Tuesday, October 30, 2012

Old-Fashioned Remedies - by Mom


Ever get stitches? What happened?
Were you ever hospitalized as a kid?
What were some of the “old-fashioned” remedies for sickness that you remember your parents using?


Well, I have told you about breaking the window with my arm and the many stitches and re-stitching that had to be done.  I believe those were my only stitches until Melissa was born and I needed a little sewing up.
I never broke any bones, or had my tonsils out or other disasters of childhood. Of course, I never had a bike either, so that eliminated one source of catastrophe.
          I was never hospitalized, but I did go through a period of very bad headaches when I was 11 or 12. I was pretty sure it was a brain tumor, thanks to a Reader’s Digest article. I had Mono in 7th grade, and then pneumonia just before 9th grade.  I got lab tests and x-rays for the headaches, and a work-up for the Mono, but I was treated for everything in the clinic and at home.
          I had a lot of nosebleeds as a kid, and my mom could get pretty freaked out about that, but she would call my Uncle Sam on the phone. Once he even came over to the apartment late at night to check it out, but it was just a regular little-kid nosebleed.
          Back then, we got chicken pox, measles, mumps, scarlet fever (whatever that is). Chicken pox the remedy was baths. Measles and mumps were treated with aspirin (yes! Before Reyes syndrome was known) and a darkened room.

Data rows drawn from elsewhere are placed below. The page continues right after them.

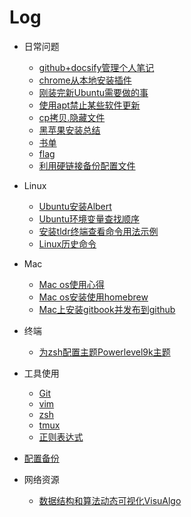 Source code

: # Log

- 日常问题

  - [github+docsify管理个人笔记](content/github_docsify_manage_blog_log.md)
  - [chrome从本地安装插件](content/chrome_install_local_extensions.md)
  - [刚装完新Ubuntu需要做的事](content/new_ubuntu_need_do.md)
  - [使用apt禁止某些软件更新](content/apt_disable_upgrade_some_software.md)
  - [cp拷贝.隐藏文件](content/cp_copy_hide_file.md)
  - [黑苹果安装总结](content/hackintosh_log.md)
  - [书单](content/book_list.md)
  - [flag](content/flag.md)
  - [利用硬链接备份配置文件](content/use_hardlink_backup_configfile.md)

- Linux
  - [Ubuntu安装Albert](content/ubuntu18_install_Albert.md)
  - [Ubuntu环境变量查找顺序](content/ubuntu_lookups_environment_variable.md)
  - [安装tldr终端查看命令用法示例](content/linux_tldr.md)
  - [Linux历史命令](content/linux_history_cmd.md)

- Mac
  - [Mac os使用心得](content/mac_tips.md)
  - [Mac os安装使用homebrew](content/mac_homebrew.md)
  - [Mac上安装gitbook并发布到github](content/Mac_install_gitbook_and_publish_github.md)

- 终端
  - [为zsh配置主题Powerlevel9k主题](content/terminal_zsh_powerlevel9k.md)


- 工具使用

  - [Git](tools/git.md)
  - [vim](tools/vim.md)
  - [zsh](tools/zsh.md)
  - [tmux](tools/tmux.md)
  - [正则表达式](tools/regular_expression.md)

- [配置备份](https://github.com/lhgaaa/awesome_me)

- 网络资源

  - [数据结构和算法动态可视化VisuAlgo](https://visualgo.net/zh)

Since the only room with heavy, room-darkening drapes was our parents’ bedroom, we would get to stay in there during the day.
          One thing for sure, when we were sick, it was mom who took care of us.  My dad only had to hear someone vomiting to trigger his own nausea and vomiting.
          We didn’t own a TV for several years, but there was this repair place that rented TVs for $1 / day, and when we were really sick with a major disease, or when my dad got surgery, we would get to have a TV for a week, a very old-fashioned remedy, indeed!
         
          Other remedies:
          Baking soda and water paste on bee stings or wasp stings
          A liquid called Campho-phenique for chiggers and mosquito bites
          Vicks on your throat for a cold or sore throat
          A hot match-tip on a tick to make him back out
          clear nail-polish on a tick to kill him without leaving his claws in you
          Calamine lotion for poison ivy and heat rash

          I can see as I look over this list that many of the common things were flora and fauna – And things you kids did not grow up with in St. George—chiggers, poison ivy.
My mom was pretty advanced, read a lot and had smart friends, so she didn’t do anything superstitious or weird. She had a sister (Mary) who was an RN and both her brothers were doctors who lived at home while they were students, so she absorbed a lot of smart things from that.
          We were a sturdy lot and enjoyed good health, for the most part.

Addendum
 Small scrapes and cuts were treated with one of these antiseptics:
Tincture of merthiolate or mercurochrome.
 They were two different things, applied with a dropper. The glass dropper was not a bulb / suction medicine dropper but rather a solid glass tube with a solid glass sphere on the tip, which would collect a small amount of liquid from the bottle which could then be applied to the wound.  It was used as an antiseptic, and painted a red badge of courage on your knee or the palms of your hands scraped in a fall. As I recall, Merthiolate stung but mercurochrome did not. It was thought that the stinging medicine worked better, but that may have been a fiction based on a temporary household depletion of the non-stinging potion.